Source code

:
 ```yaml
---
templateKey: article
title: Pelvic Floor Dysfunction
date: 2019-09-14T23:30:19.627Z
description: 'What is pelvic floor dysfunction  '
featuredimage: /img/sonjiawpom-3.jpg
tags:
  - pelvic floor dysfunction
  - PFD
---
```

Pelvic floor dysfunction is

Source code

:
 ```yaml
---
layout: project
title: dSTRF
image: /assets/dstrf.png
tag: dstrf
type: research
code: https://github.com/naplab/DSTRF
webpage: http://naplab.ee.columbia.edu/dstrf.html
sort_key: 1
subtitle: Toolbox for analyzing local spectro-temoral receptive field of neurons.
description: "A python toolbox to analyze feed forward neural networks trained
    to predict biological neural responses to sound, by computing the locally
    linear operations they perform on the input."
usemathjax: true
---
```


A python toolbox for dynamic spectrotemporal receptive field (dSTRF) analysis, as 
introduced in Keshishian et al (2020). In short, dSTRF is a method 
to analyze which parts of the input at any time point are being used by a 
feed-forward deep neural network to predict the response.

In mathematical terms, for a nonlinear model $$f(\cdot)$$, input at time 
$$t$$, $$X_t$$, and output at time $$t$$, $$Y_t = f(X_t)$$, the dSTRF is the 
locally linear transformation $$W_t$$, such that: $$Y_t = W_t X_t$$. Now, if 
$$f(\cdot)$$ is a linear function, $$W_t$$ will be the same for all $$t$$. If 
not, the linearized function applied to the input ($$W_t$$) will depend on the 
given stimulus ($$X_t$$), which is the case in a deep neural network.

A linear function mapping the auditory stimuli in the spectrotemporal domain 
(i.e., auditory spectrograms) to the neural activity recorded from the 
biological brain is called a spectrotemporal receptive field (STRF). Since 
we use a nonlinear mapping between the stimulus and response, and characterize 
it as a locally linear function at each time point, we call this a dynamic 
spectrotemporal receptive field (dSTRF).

·····

> INSTRUCTIONS FOR THE TASK:
Since only part of the listing is wanted, copy exactly the lines from the one holding "A linear function mapping" to the one holding "we use a nonlinear", both included.

> EXPECTED ANSWER:
A linear function mapping the auditory stimuli in the spectrotemporal domain 
(i.e., auditory spectrograms) to the neural activity recorded from the 
biological brain is called a spectrotemporal receptive field (STRF). Since 
we use a nonlinear mapping between the stimulus and response, and characterize 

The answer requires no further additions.